◆ **Data section**
____________________
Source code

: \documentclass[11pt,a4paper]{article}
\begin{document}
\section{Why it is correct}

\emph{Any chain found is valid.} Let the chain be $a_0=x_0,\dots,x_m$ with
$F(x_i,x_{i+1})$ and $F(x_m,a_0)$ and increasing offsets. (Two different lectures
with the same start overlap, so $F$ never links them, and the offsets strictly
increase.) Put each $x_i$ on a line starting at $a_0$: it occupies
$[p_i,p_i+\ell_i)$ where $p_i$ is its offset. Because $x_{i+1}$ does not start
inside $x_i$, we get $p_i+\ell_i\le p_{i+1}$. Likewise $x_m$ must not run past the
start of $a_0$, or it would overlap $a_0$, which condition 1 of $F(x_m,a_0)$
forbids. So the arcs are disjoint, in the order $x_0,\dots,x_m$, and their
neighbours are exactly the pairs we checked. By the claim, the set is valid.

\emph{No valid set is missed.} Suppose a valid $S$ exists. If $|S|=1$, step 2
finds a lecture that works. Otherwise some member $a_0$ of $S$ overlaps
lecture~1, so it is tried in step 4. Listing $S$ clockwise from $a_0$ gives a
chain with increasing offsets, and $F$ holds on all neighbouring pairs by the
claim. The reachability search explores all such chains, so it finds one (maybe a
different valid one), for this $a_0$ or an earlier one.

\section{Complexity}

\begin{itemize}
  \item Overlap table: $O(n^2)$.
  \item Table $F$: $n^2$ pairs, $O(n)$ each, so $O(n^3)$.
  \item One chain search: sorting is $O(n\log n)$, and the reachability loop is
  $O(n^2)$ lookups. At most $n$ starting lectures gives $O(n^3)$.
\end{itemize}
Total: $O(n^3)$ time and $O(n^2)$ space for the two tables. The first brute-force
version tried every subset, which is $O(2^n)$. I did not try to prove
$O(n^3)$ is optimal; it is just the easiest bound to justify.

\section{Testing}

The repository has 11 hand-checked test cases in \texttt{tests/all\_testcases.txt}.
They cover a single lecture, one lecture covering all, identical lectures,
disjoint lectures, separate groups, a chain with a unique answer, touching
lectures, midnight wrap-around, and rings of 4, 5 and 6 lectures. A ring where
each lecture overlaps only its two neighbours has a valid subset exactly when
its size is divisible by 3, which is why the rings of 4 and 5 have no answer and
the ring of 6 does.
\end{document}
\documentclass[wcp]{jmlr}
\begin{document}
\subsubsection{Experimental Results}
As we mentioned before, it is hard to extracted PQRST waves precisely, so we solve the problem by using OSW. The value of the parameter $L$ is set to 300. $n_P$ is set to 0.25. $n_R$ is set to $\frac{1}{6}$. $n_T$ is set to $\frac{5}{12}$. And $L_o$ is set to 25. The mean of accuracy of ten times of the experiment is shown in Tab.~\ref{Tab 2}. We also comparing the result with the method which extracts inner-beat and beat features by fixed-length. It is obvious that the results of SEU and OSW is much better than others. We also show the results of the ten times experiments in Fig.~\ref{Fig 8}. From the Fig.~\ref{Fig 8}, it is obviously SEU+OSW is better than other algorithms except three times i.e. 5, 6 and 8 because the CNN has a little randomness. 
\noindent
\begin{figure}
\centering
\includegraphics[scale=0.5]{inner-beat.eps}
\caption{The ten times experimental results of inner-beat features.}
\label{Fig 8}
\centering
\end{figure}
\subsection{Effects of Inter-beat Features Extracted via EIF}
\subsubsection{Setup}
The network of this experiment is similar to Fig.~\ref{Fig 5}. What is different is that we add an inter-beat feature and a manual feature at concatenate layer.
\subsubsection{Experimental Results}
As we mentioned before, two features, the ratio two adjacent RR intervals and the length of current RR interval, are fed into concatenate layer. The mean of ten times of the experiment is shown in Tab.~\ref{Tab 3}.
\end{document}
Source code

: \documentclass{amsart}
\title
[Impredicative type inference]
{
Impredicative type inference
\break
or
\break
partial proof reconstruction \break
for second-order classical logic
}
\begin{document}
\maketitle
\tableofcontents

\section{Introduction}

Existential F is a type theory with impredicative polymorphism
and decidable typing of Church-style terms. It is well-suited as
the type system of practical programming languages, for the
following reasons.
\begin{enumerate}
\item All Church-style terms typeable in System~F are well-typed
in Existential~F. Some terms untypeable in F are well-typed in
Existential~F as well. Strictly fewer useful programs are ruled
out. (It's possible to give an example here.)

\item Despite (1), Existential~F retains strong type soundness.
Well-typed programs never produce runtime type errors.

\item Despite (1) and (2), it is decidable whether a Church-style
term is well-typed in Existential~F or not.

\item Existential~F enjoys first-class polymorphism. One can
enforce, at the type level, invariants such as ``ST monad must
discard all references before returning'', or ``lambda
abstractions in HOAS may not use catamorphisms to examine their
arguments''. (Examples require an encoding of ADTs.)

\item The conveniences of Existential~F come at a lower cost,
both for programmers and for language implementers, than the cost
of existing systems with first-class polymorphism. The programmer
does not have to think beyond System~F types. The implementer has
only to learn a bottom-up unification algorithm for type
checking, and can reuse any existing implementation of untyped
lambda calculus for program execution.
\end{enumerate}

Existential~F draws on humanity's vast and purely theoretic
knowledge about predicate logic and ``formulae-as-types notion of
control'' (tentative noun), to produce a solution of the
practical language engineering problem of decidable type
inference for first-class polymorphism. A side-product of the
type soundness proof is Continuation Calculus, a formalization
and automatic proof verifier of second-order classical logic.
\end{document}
____________________
With the line holding "whether a Church-style" as the first and the line holding "arguments''. (Examples require" as the last, please transcribe exactly the lines of the material above in that range and nothing else.

◆ **Response area**
\item Despite (1) and (2), it is decidable whether a Church-style
term is well-typed in Existential~F or not.

\item Existential~F enjoys first-class polymorphism. One can
enforce, at the type level, invariants such as ``ST monad must
discard all references before returning'', or ``lambda
abstractions in HOAS may not use catamorphisms to examine their
arguments''. (Examples require an encoding of ADTs.)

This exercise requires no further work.